This is the feeling I had when I first encountered much of the early work of Joan Didion. It is effortlessly readable, but some of it didn’t feel fully fleshed to me. Take the final paragraph of “John Wayne: A Love Song” for instance. It seems to me not to serve any notional trajectory of the piece on the whole, but merely acts as an elegant escape from the story. And it is prosaically elegant: “And then something happened.” A weird little knock on our attention, after we somnolently follow Didion, Wayne and their spouses into drunkenness in the previous paragraph. “Suddenly the room seemed suffused with the dream.” The sentence’s alliteration moves from front-loaded sybillants “suddenly” “seemed” and “suffused” into the dental backs of those latter two words which hook back up with “dream,” a rhyme for “seemed.” It’s gorgeous, and additionally so because of the restrained abstraction of “the dream.” The paragraph ends with perhaps a touch of sentimentality—“even now I can hear them, in another country and a long time later, even as I tell you this”—but it’s not the sentimentality that bugs me.
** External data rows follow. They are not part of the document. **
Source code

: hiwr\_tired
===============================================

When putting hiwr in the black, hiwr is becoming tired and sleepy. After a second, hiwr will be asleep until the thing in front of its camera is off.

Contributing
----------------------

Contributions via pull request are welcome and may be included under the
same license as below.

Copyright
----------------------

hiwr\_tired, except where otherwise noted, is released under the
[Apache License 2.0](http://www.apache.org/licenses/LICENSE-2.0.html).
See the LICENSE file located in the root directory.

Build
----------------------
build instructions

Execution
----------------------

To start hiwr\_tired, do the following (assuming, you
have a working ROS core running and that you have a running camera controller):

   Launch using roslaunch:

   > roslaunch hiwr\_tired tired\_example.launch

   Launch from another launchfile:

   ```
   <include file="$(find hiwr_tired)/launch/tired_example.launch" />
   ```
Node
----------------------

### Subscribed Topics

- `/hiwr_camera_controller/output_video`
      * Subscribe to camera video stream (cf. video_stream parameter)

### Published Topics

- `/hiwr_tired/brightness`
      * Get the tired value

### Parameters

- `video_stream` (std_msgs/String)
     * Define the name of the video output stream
It’s that lyrical logic, which seems to me not wholly satisfying (39, Didion).
I am not sure if what I am decrying is only a reflection of my personal anxieties. You see, I am a poet going through a bit of an identity crisis. Often in the past year, I’ve found myself wondering if poetry is the path I’ve chosen because of some relative ease I perceived in it. The obvious evidentiary trait is the length of the average poem as opposed to most prose, but it’s less the length that interests me than the capacity for “mystery” in poetry. Recently I interviewed the poet Saeed Jones for a profile and he said something I’ve been mulling ever since. “Poems are always straddling mystery and clarity,” he told me. “And [often] when we’re working on poems…anything that actually isn’t working, we chalk up to mystery.” If this mystery is something I perceive in Didion’s earlier work, perhaps it makes sense that I’d have an aversion by now.
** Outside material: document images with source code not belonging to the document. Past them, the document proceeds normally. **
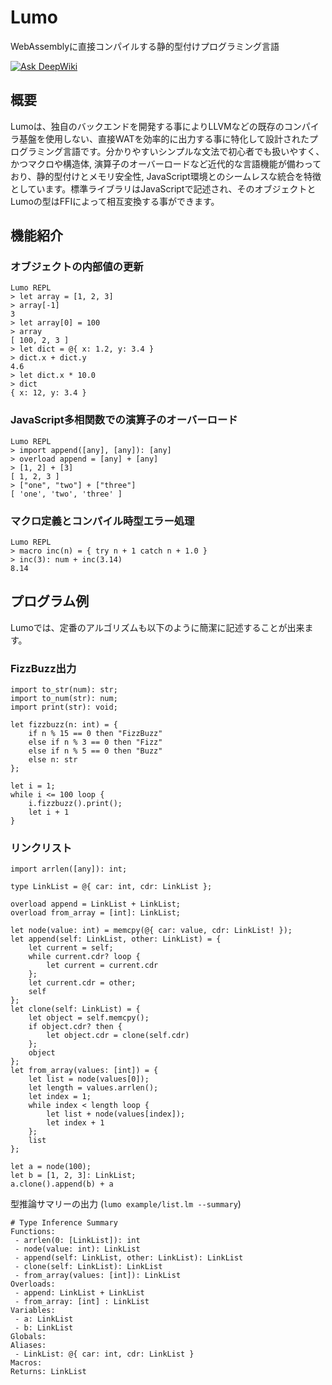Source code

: # Lumo
WebAssemblyに直接コンパイルする静的型付けプログラミング言語

[![Ask DeepWiki](https://deepwiki.com/badge.svg)](https://deepwiki.com/archy-none/lumo)

## 概要

Lumoは、独自のバックエンドを開発する事によりLLVMなどの既存のコンパイラ基盤を使用しない、直接WATを効率的に出力する事に特化して設計されたプログラミング言語です。分かりやすいシンプルな文法で初心者でも扱いやすく、かつマクロや構造体, 演算子のオーバーロードなど近代的な言語機能が備わっており、静的型付けとメモリ安全性, JavaScript環境とのシームレスな統合を特徴としています。標準ライブラリはJavaScriptで記述され、そのオブジェクトとLumoの型はFFIによって相互変換する事ができます。

## 機能紹介

### オブジェクトの内部値の更新
```
Lumo REPL
> let array = [1, 2, 3]
> array[-1]
3
> let array[0] = 100
> array
[ 100, 2, 3 ]
> let dict = @{ x: 1.2, y: 3.4 }
> dict.x + dict.y
4.6
> let dict.x * 10.0
> dict
{ x: 12, y: 3.4 }
```

### JavaScript多相関数での演算子のオーバーロード
```
Lumo REPL
> import append([any], [any]): [any]
> overload append = [any] + [any]
> [1, 2] + [3]
[ 1, 2, 3 ]
> ["one", "two"] + ["three"]
[ 'one', 'two', 'three' ]
```

### マクロ定義とコンパイル時型エラー処理
```
Lumo REPL
> macro inc(n) = { try n + 1 catch n + 1.0 }
> inc(3): num + inc(3.14)
8.14
```

## プログラム例

Lumoでは、定番のアルゴリズムも以下のように簡潔に記述することが出来ます。

### FizzBuzz出力
```lumo
import to_str(num): str;
import to_num(str): num;
import print(str): void;

let fizzbuzz(n: int) = {
    if n % 15 == 0 then "FizzBuzz"
    else if n % 3 == 0 then "Fizz"
    else if n % 5 == 0 then "Buzz"
    else n: str
};

let i = 1;
while i <= 100 loop {
    i.fizzbuzz().print();
    let i + 1
}
```

### リンクリスト
```lumo
import arrlen([any]): int;

type LinkList = @{ car: int, cdr: LinkList };

overload append = LinkList + LinkList;
overload from_array = [int]: LinkList;

let node(value: int) = memcpy(@{ car: value, cdr: LinkList! });
let append(self: LinkList, other: LinkList) = {
    let current = self;
    while current.cdr? loop {
        let current = current.cdr
    };
    let current.cdr = other;
    self
};
let clone(self: LinkList) = {
    let object = self.memcpy();
    if object.cdr? then {
        let object.cdr = clone(self.cdr)
    };
    object
};
let from_array(values: [int]) = {
    let list = node(values[0]);
    let length = values.arrlen();
    let index = 1;
    while index < length loop {
        let list + node(values[index]);
        let index + 1
    };
    list
};

let a = node(100);
let b = [1, 2, 3]: LinkList;
a.clone().append(b) + a
```

型推論サマリーの出力 (`lumo example/list.lm --summary`)
```
# Type Inference Summary
Functions:
 - arrlen(0: [LinkList]): int
 - node(value: int): LinkList
 - append(self: LinkList, other: LinkList): LinkList
 - clone(self: LinkList): LinkList
 - from_array(values: [int]): LinkList
Overloads:
 - append: LinkList + LinkList
 - from_array: [int] : LinkList
Variables:
 - a: LinkList
 - b: LinkList
Globals:
Aliases:
 - LinkList: @{ car: int, cdr: LinkList }
Macros:
Returns: LinkList
```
Even in Nabokov, it is less his stylish prose than the cohesion of his grander intellectual inquiries that is impressive. Ambitious wordplay occurs to me as a sort of diet version of ambition. Anyone can develop a knack for scatting. And even elegant or precise physical description seems equally incomplete as indicators of good writing. Throw a gaze at something long enough and you can recite all the details (and Nabokov seems to have had the lucky break, in the writing of his memoirs, of an incredible memory). These are skills which require plenty of practice and consideration, but they are not abstract skills. When people wonder whether writing can be taught, these are the skills that seem most obviously to indicate that it can.
I am not sure, on the other hand, that one could teach a writer to approximate Nabokov’s deeply considered description of a mental process in Chapter 13 of Speak, Memory.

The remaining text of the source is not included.